LSD (100–200 µg) and psilocybin (15–30 mg) produce largely comparable acute subjective effects in healthy subjects when matched for intensity, with psilocybin having a shorter duration of action. Approximate dose equivalence is ~1:200 (e.g., ~20 mg psilocybin ≈ 100 µg LSD). Both compounds show dose-proportional pharmacokinetics, similar overall cardiostimulant load at equipotent doses, and comparable endocrine responses. These results support fixed-dose strategies and inform dose selection in future psychedelic-assisted therapy studies. Future research should evaluate these dose equivalencies and safety profiles in patient populations and clinical settings, explore broader dose ranges (including intermediate LSD doses, e.g., 150 µg), and further characterize long-term safety and therapeutic outcomes.

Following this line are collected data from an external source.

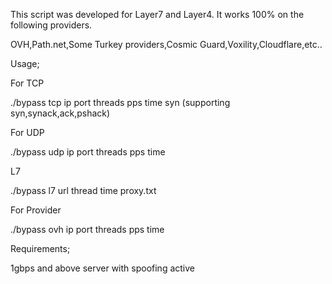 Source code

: This script was developed for Layer7 and Layer4.  It works 100% on the following providers.

OVH,Path.net,Some Turkey providers,Cosmic Guard,Voxility,Cloudflare,etc.. 

Usage; 

For TCP

./bypass tcp ip port threads pps time syn (supporting syn,synack,ack,pshack)

For UDP

./bypass udp ip port threads pps time

L7

./bypass l7 url thread time proxy.txt

For Provider

./bypass ovh ip port threads pps time

Requirements;

1gbps and above server with spoofing active 
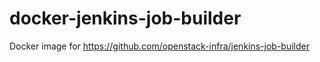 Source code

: # docker-jenkins-job-builder
Docker image for https://github.com/openstack-infra/jenkins-job-builder
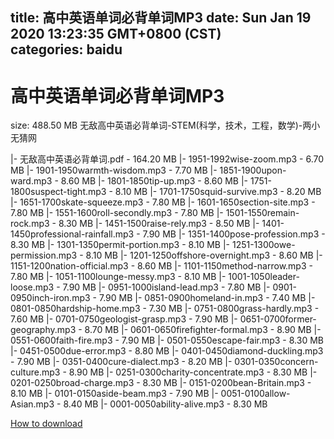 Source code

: 
title: 高中英语单词必背单词MP3
date: Sun Jan 19 2020 13:23:35 GMT+0800 (CST)    
categories: baidu
---

# 高中英语单词必背单词MP3
size: 488.50 MB
 无敌高中英语必背单词-STEM(科学，技术，工程，数学)-两小无猜网
 
|- 无敌高中英语必背单词.pdf - 164.20 MB
|- 1951-1992wise-zoom.mp3 - 6.70 MB
|- 1901-1950warmth-wisdom.mp3 - 7.70 MB
|- 1851-1900upon-ward.mp3 - 8.60 MB
|- 1801-1850tip-up.mp3 - 8.60 MB
|- 1751-1800suspect-tight.mp3 - 8.10 MB
|- 1701-1750squid-survive.mp3 - 8.20 MB
|- 1651-1700skate-squeeze.mp3 - 7.80 MB
|- 1601-1650section-site.mp3 - 7.80 MB
|- 1551-1600roll-secondly.mp3 - 7.80 MB
|- 1501-1550remain-rock.mp3 - 8.30 MB
|- 1451-1500raise-rely.mp3 - 8.50 MB
|- 1401-1450professional-rainfall.mp3 - 7.90 MB
|- 1351-1400pose-profession.mp3 - 8.30 MB
|- 1301-1350permit-portion.mp3 - 8.10 MB
|- 1251-1300owe-permission.mp3 - 8.10 MB
|- 1201-1250offshore-overnight.mp3 - 8.60 MB
|- 1151-1200nation-official.mp3 - 8.60 MB
|- 1101-1150method-narrow.mp3 - 7.80 MB
|- 1051-1100lounge-messy.mp3 - 8.10 MB
|- 1001-1050leader-loose.mp3 - 7.90 MB
|- 0951-1000island-lead.mp3 - 7.80 MB
|- 0901-0950inch-iron.mp3 - 7.90 MB
|- 0851-0900homeland-in.mp3 - 7.40 MB
|- 0801-0850hardship-home.mp3 - 7.30 MB
|- 0751-0800grass-hardly.mp3 - 7.60 MB
|- 0701-0750geologist-grasp.mp3 - 7.90 MB
|- 0651-0700former-geography.mp3 - 8.70 MB
|- 0601-0650firefighter-formal.mp3 - 8.90 MB
|- 0551-0600faith-fire.mp3 - 7.90 MB
|- 0501-0550escape-fair.mp3 - 8.30 MB
|- 0451-0500due-error.mp3 - 8.80 MB
|- 0401-0450diamond-duckling.mp3 - 7.90 MB
|- 0351-0400cure-dialect.mp3 - 8.20 MB
|- 0301-0350concern-culture.mp3 - 8.90 MB
|- 0251-0300charity-concentrate.mp3 - 8.30 MB
|- 0201-0250broad-charge.mp3 - 8.30 MB
|- 0151-0200bean-Britain.mp3 - 8.10 MB
|- 0101-0150aside-beam.mp3 - 7.90 MB
|- 0051-0100allow-Asian.mp3 - 8.40 MB
|- 0001-0050ability-alive.mp3 - 8.30 MB

[How to download](https://bpcam.bemobtrk.com/go/2ceec3aa-1ca2-46d6-b9ff-aaa5c184517c?jno=288) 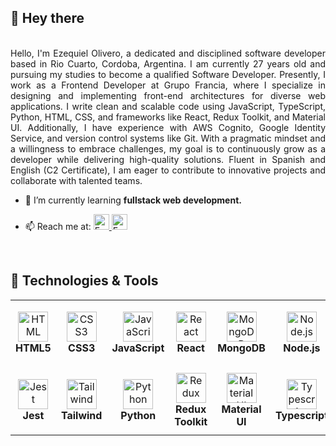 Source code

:  ## 👋 Hey there


<br />

<div align="justify">
   Hello, I'm Ezequiel Olivero, a dedicated and disciplined software developer based in Rio Cuarto, Cordoba, Argentina. I am currently 27 years old and pursuing my studies to become a qualified Software Developer. Presently, I work as a Frontend Developer at Grupo Francia, where I specialize in designing and implementing front-end architectures for diverse web applications. I write clean and scalable code using JavaScript, TypeScript, Python, HTML, CSS, and frameworks like React, Redux Toolkit, and Material UI. Additionally, I have experience with AWS Cognito, Google Identity Service, and version control systems like Git. With a pragmatic mindset and a willingness to embrace challenges, my goal is to continuously grow as a developer while delivering high-quality solutions. Fluent in Spanish and English (C2 Certificate), I am eager to contribute to innovative projects and collaborate with talented teams.
</div>

- 🌱 I’m currently learning **fullstack web development.**

- 📫 Reach me at: 
        <a href="https://www.instagram.com/eze_olivero/">
      <img alt="Ezequiel Instagram" width="25px" src="https://raw.githubusercontent.com/hussainweb/hussainweb/main/icons/instagram.png" />
       </a>
    <a href="https://www.linkedin.com/in/ezequiel-olivero-4905ba228/">
      <img alt="Ezequiel LinkedIN" width="25px" src="https://raw.githubusercontent.com/peterthehan/peterthehan/master/assets/linkedin.svg"        />
    </a>

<br />

## 🔧 Technologies & Tools

<table>
  <tr>
    <td align="center" height="108" width="108">
      <img
        src="https://cdn.jsdelivr.net/gh/devicons/devicon/icons/html5/html5-plain.svg"
        width="48"
        height="48"
        alt="HTML"
      />
      <br /><strong>HTML5</strong>
    </td>
    <td align="center" height="108" width="108">
      <img
        src="https://cdn.jsdelivr.net/gh/devicons/devicon/icons/css3/css3-plain.svg"
        width="48"
        height="48"
        alt="CSS3"
      />
      <br /><strong>CSS3</strong>
    </td>
    <td align="center" height="108" width="108">
      <img
        src="https://cdn.jsdelivr.net/gh/devicons/devicon/icons/javascript/javascript-plain.svg"
        width="48"
        height="48"
        alt="JavaScript"
      />
      <br /><strong>JavaScript</strong>
    </td>
    <td align="center" height="108" width="108">
      <img
        src="https://cdn.jsdelivr.net/gh/devicons/devicon/icons/react/react-original.svg"
        width="48"
        height="48"
        alt="React"
      />
      <br /><strong>React</strong>
    </td>
    </td>
    <td align="center" height="108" width="108">
      <img
        src="https://cdn.jsdelivr.net/gh/devicons/devicon/icons/mongodb/mongodb-original.svg"
        width="48"
        height="48"
        alt="MongoDB"
      />
      <br /><strong>MongoDB</strong>
    </td>
        <td align="center" height="108" width="108">
      <img
        src="https://cdn.jsdelivr.net/gh/devicons/devicon/icons/nodejs/nodejs-original.svg"
        width="48"
        height="48"
        alt="Node.js"
      />
      <br /><strong>Node.js</strong>
    </td>
    <td align="center" height="108" width="108">
      <img
        src="https://cdn.jsdelivr.net/gh/devicons/devicon/icons/express/express-original.svg"
        width="48"
        height="48"
        alt="Express"
      />
      <br /><strong>Express</strong>
    </td>
    <td align="center" height="108" width="108">
      <img
        src="https://cdn.jsdelivr.net/gh/devicons/devicon/icons/git/git-original.svg"
        width="48"
        height="48"
        alt="Git"
      />
      <br /><strong>Git</strong>
    </td>
  </tr>
  <tr>
    <td align="center" height="108" width="108">
      <img
        src="https://cdn.jsdelivr.net/gh/devicons/devicon/icons/jest/jest-plain.svg"
        width="48"
        height="48"
        alt="Jest"
      />
      <br /><strong>Jest</strong>
    </td>
    <td align="center" height="108" width="108">
      <img
        src="https://upload.wikimedia.org/wikipedia/commons/d/d5/Tailwind_CSS_Logo.svg"
        width="48"
        height="48"
        alt="Tailwind"
      />
      <br /><strong>Tailwind</strong>
    </td>
    <td align="center" height="108" width="108">
      <img
        src="https://upload.wikimedia.org/wikipedia/commons/c/c3/Python-logo-notext.svg"
        width="48"
        height="48"
        alt="Python"
      />
      <br /><strong>Python</strong>
    </td>
        <td align="center" height="108" width="108">
      <img
        src="https://cdn.worldvectorlogo.com/logos/redux.svg"
        width="48"
        height="48"
        alt="Redux"
      />
      <br /><strong>Redux Toolkit</strong>
    </td>
    <td align="center" height="108" width="108">
      <img
        src="https://cdn.worldvectorlogo.com/logos/material-ui-1.svg"
        width="48"
        height="48"
        alt="Material UI"
      />
      <br /><strong>Material UI</strong>
    </td>
    <td align="center" height="108" width="108">
      <img
        src="https://upload.wikimedia.org/wikipedia/commons/4/4c/Typescript_logo_2020.svg"
        width="48"
        height="48"
        alt="Typescript"
      />
      <br /><strong>Typescript</strong>
    </td>
  <td align="center" height="108" width="108">
      <img
        src="https://upload.wikimedia.org/wikipedia/commons/f/fa/Microsoft_Azure.svg"
        width="48"
        height="48"
        alt="Azure Dev"
      />
      <br /><strong>Azure Dev</strong>
    </td>
 <td align="center" height="108" width="108">
      <img
        src="https://upload.wikimedia.org/wikipedia/commons/c/c3/Python-logo-notext.svg"
        width="48"
        height="48"
        alt="Python"
      />
      <br /><strong>Python</strong>
    </td>
  </tr>
</table>

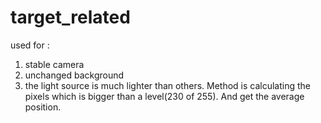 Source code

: # target_related
used for :
1. stable camera
2. unchanged background
3. the light source is much lighter than others.
Method is calculating the pixels which is bigger than a level(230 of 255).
And get the average position.
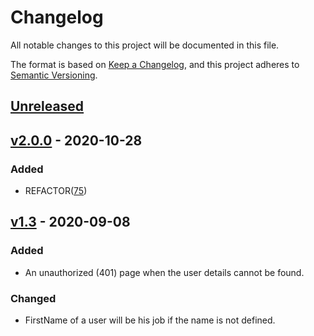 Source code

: # Changelog

All notable changes to this project will be documented in this file.

The format is based on [Keep a Changelog](https://keepachangelog.com/en/1.0.0/),
and this project adheres to [Semantic Versioning](https://semver.org/spec/v2.0.0.html).

## [Unreleased]

## [v2.0.0] - 2020-10-28

### Added

- REFACTOR([75](https://github.com/meateam/authentication-service/pull/75))

## [v1.3] - 2020-09-08

### Added

- An unauthorized (401) page when the user details cannot be found.

### Changed

- FirstName of a user will be his job if the name is not defined.

[unreleased]: https://github.com/meateam/authentication-service/compare/master...develop
[v1.3]: https://github.com/meateam/authentication-service/compare/v1.2...v1.3
[v2.0.0]: https://github.com/meateam/authentication-service/compare/v1.3...v2.0.0
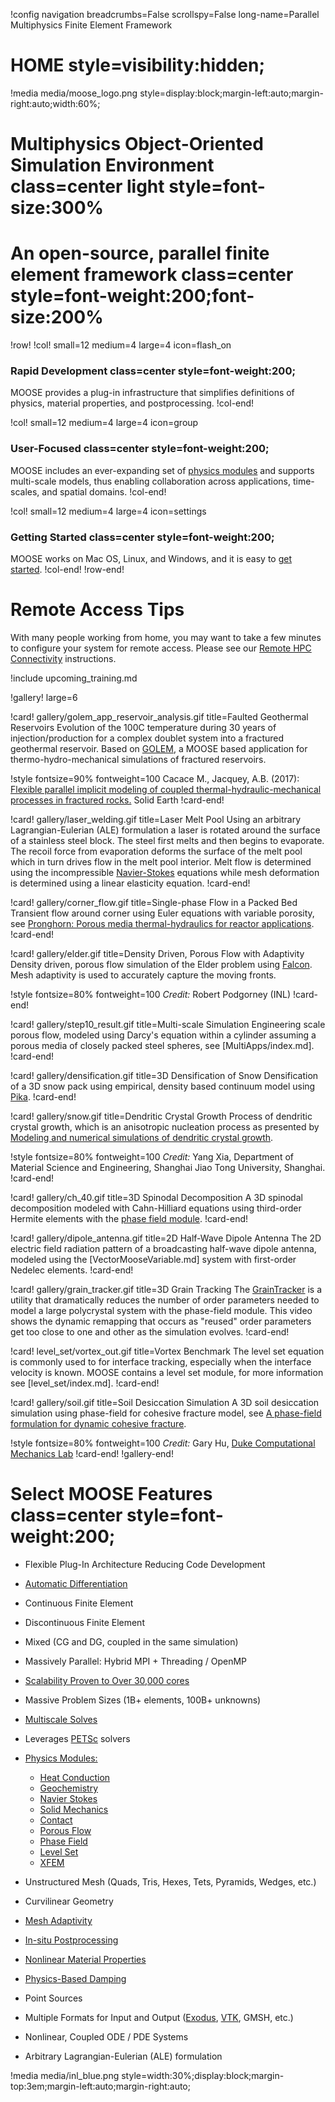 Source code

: !config navigation breadcrumbs=False scrollspy=False long-name=Parallel Multiphysics Finite Element Framework

# HOME style=visibility:hidden;

!media media/moose_logo.png style=display:block;margin-left:auto;margin-right:auto;width:60%;

# Multiphysics Object-Oriented Simulation Environment class=center light style=font-size:300%

# An open-source, parallel finite element framework class=center style=font-weight:200;font-size:200%

!row!
!col! small=12 medium=4 large=4 icon=flash_on
### Rapid Development class=center style=font-weight:200;

MOOSE provides a plug-in infrastructure that simplifies definitions of physics, material properties,
and postprocessing.
!col-end!

!col! small=12 medium=4 large=4 icon=group
### User-Focused class=center style=font-weight:200;

MOOSE includes an ever-expanding set of [physics modules](modules/index.md) and supports multi-scale models, thus enabling
collaboration across applications, time-scales, and spatial domains.
!col-end!

!col! small=12 medium=4 large=4 icon=settings
### Getting Started class=center style=font-weight:200;

MOOSE works on Mac OS, Linux, and Windows, and it is easy to [get started](getting_started/index.md).
!col-end!
!row-end!

# Remote Access Tips

With many people working from home, you may want to take a few minutes to configure your system for remote access. Please see our [Remote HPC Connectivity](help/inl/hpc_remote.md) instructions.

!include upcoming_training.md

!gallery! large=6

!card! gallery/golem_app_reservoir_analysis.gif title=Faulted Geothermal Reservoirs
Evolution of the 100C temperature during 30 years of injection/production for a complex doublet
system into a fractured geothermal reservoir. Based on [GOLEM](https://github.com/ajacquey/golem),
a MOOSE based application for thermo-hydro-mechanical simulations of fractured reservoirs.

!style fontsize=90% fontweight=100
Cacace M., Jacquey, A.B. (2017): [Flexible parallel implicit modeling of coupled thermal-hydraulic-mechanical processes in fractured rocks.](https://www.solid-earth.net/8/921/2017/) Solid Earth
!card-end!

!card! gallery/laser_welding.gif title=Laser Melt Pool
Using an arbitrary Lagrangian-Eulerian (ALE) formulation a laser is rotated around the surface of a stainless
steel block. The steel first melts and then begins to evaporate. The recoil force from evaporation
deforms the surface of the melt pool which in turn drives flow in the melt pool interior. Melt flow
is determined using the incompressible [Navier-Stokes](modules/navier_stokes/index.md) equations
while mesh deformation is determined using a linear elasticity equation.
!card-end!

!card! gallery/corner_flow.gif title=Single-phase Flow in a Packed Bed
Transient flow around corner using Euler equations with variable porosity,
see [Pronghorn: Porous media thermal-hydraulics for reactor applications](https://escholarship.org/uc/item/61k9r05w).
!card-end!

!card! gallery/elder.gif title=Density Driven, Porous Flow with Adaptivity
Density driven, porous flow simulation of the Elder problem using [Falcon](https://github.com/idaholab/falcon).  Mesh adaptivity is used to accurately capture the moving fronts.

!style fontsize=80% fontweight=100
*Credit:* Robert Podgorney (INL)
!card-end!

!card! gallery/step10_result.gif title=Multi-scale Simulation
Engineering scale porous flow, modeled using Darcy's equation within a cylinder assuming a porous
media of closely packed steel spheres, see [MultiApps/index.md].
!card-end!

!card! gallery/densification.gif title=3D Densification of Snow
Densification of a 3D snow pack using empirical, density based continuum model using [Pika](https://github.com/idaholab/pika).
!card-end!

!card! gallery/snow.gif title=Dendritic Crystal Growth
Process of dendritic crystal growth, which is an anisotropic nucleation process as presented by
[Modeling and numerical simulations of dendritic crystal growth](https://www.sciencedirect.com/science/article/pii/016727899390120P).

!style fontsize=80% fontweight=100
*Credit:* Yang Xia, Department of Material Science and Engineering,
Shanghai Jiao Tong University, Shanghai.
!card-end!

!card! gallery/ch_40.gif title=3D Spinodal Decomposition
A 3D spinodal decomposition modeled with Cahn-Hilliard equations using third-order Hermite elements with
the [phase field module](modules/phase_field/index.md).
!card-end!

!card! gallery/dipole_antenna.gif title=2D Half-Wave Dipole Antenna
The 2D electric field radiation pattern of a broadcasting half-wave dipole antenna, modeled using
the [VectorMooseVariable.md] system with first-order Nedelec elements.
!card-end!

!card! gallery/grain_tracker.gif title=3D Grain Tracking
The [GrainTracker](GrainTracker.md) is a utility that dramatically reduces the number of order
parameters needed to model a large polycrystal system with the phase-field module. This video shows
the dynamic remapping that occurs as "reused" order parameters get too close to one and other as the
simulation evolves.
!card-end!

!card! level_set/vortex_out.gif title=Vortex Benchmark
The level set equation is commonly used to for interface tracking, especially when the interface
velocity is known. MOOSE contains a level set module, for more information see [level_set/index.md].
!card-end!

!card! gallery/soil.gif title=Soil Desiccation Simulation
A 3D soil desiccation simulation using phase-field for cohesive fracture model, see
[A phase-field formulation for dynamic cohesive fracture](https://arxiv.org/abs/1809.09691).

!style fontsize=80% fontweight=100
*Credit:* Gary Hu, [Duke Computational Mechanics Lab](http://dcml.pratt.duke.edu/)
!card-end!
!gallery-end!

# Select MOOSE Features class=center style=font-weight:200;

- Flexible Plug-In Architecture Reducing Code Development
- [Automatic Differentiation](NonlinearSystem.md)
- Continuous Finite Element
- Discontinuous Finite Element
- Mixed (CG and DG, coupled in the same simulation)
- Massively Parallel: Hybrid MPI + Threading / OpenMP
- [Scalability Proven to Over 30,000 cores](https://ieeexplore.ieee.org/abstract/document/8638143)
- Massive Problem Sizes (1B+ elements, 100B+ unknowns)
- [Multiscale Solves](MultiApps/index.md)
- Leverages [PETSc](https://www.mcs.anl.gov/petsc) solvers
- [Physics Modules:](modules/index.md)

  - [Heat Conduction](HeatConduction.md)
  - [Geochemistry](geochemistry/index.md)
  - [Navier Stokes](NavierStokes/index.md)
  - [Solid Mechanics](syntax/Modules/TensorMechanics/index.md)
  - [Contact](contact/index.md)
  - [Porous Flow](porous_flow/index.md)
  - [Phase Field](phase_field/index.md)
  - [Level Set](level_set/index.md)
  - [XFEM](xfem/index.md)

- Unstructured Mesh (Quads, Tris, Hexes, Tets, Pyramids, Wedges, etc.)
- Curvilinear Geometry
- [Mesh Adaptivity](syntax/Adaptivity/index.md)
- [In-situ Postprocessing](Postprocessors/index.md)
- [Nonlinear Material Properties](examples/ex08_materials.md)
- [Physics-Based Damping](Dampers/index.md)
- Point Sources
- Multiple Formats for Input and Output ([Exodus](Exodus.md), [VTK](VTKOutput.md), GMSH, etc.)
- Nonlinear, Coupled ODE / PDE Systems
- Arbitrary Lagrangian-Eulerian (ALE) formulation

!media media/inl_blue.png style=width:30%;display:block;margin-top:3em;margin-left:auto;margin-right:auto;
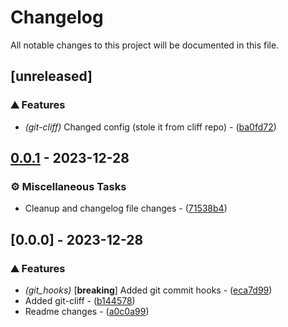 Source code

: # Changelog

All notable changes to this project will be documented in this file.

## [unreleased]

### ⛰️  Features

- *(git-cliff)* Changed config (stole it from cliff repo) - ([ba0fd72](https://github.com/AngryBearr/test_commit_lint/commit/ba0fd72e603d88d9a32cf2e2c214af3e2e5c1dc8))

## [0.0.1](https://github.com/AngryBearr/test_commit_lint/compare/v0.0.0..v0.0.1) - 2023-12-28

### ⚙️ Miscellaneous Tasks

- Cleanup and changelog file changes - ([71538b4](https://github.com/AngryBearr/test_commit_lint/commit/71538b4e15ebe8d09a5dd79a966aac89b9144fce))

## [0.0.0] - 2023-12-28

### ⛰️  Features

- *(git_hooks)* [**breaking**] Added git commit hooks - ([eca7d99](https://github.com/AngryBearr/test_commit_lint/commit/eca7d991897b4c22bde65ba61297543298f2bfe6))
- Added git-cliff - ([b144578](https://github.com/AngryBearr/test_commit_lint/commit/b1445788544814a5bcef194747b35e37f3f30218))
- Readme changes - ([a0c0a99](https://github.com/AngryBearr/test_commit_lint/commit/a0c0a99498e459fd8ece98ad4754bf23e15bcc9b))

<!-- generated by git-cliff -->
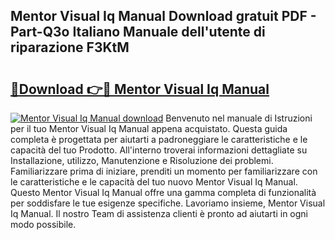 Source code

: ## Mentor Visual Iq Manual Download gratuit PDF - Part-Q3o Italiano Manuale dell'utente di riparazione F3KtM

# <h2><a href="http://dfck2da.blite.top/?on=Mentor+Visual+Iq+Manual">🔗Download 👉🔴 Mentor Visual Iq Manual</a></h2>

[![Mentor Visual Iq Manual download](https://i.imgur.com/lujVjoI.png)](http://dfck2da.blite.top/?on=Mentor+Visual+Iq+Manual)
Benvenuto nel manuale di Istruzioni per il tuo Mentor Visual Iq Manual appena acquistato. Questa guida completa è progettata per aiutarti a padroneggiare le caratteristiche e le capacità del tuo Prodotto. All'interno troverai informazioni dettagliate su Installazione, utilizzo, Manutenzione e Risoluzione dei problemi. Familiarizzare prima di iniziare, prenditi un momento per familiarizzare con le caratteristiche e le capacità del tuo nuovo Mentor Visual Iq Manual. Questo Mentor Visual Iq Manual offre una gamma completa di funzionalità per soddisfare le tue esigenze specifiche. Lavoriamo insieme, Mentor Visual Iq Manual. Il nostro Team di assistenza clienti è pronto ad aiutarti in ogni modo possibile.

The study was conducted in a highly controlled laboratory setting with healthy volunteers, limiting generalizability to clinical populations and real-world settings. Psilocybin doses (15, 30 mg) may not perfectly match the strength of the chosen LSD doses (100, 200 µg), potentially affecting cross-substance comparisons; an intermediate LSD dose (e.g., 150 µg) was not tested. The true LSD content per unit was ~11–14% lower than in prior formulations, and minor table transcription artifacts may affect range reporting, though overall conclusions are robust. BDNF was assessed peripherally and at limited timepoints, which may not capture central neuroplasticity. Adverse effects were mostly mild to moderate; findings may differ in vulnerable populations.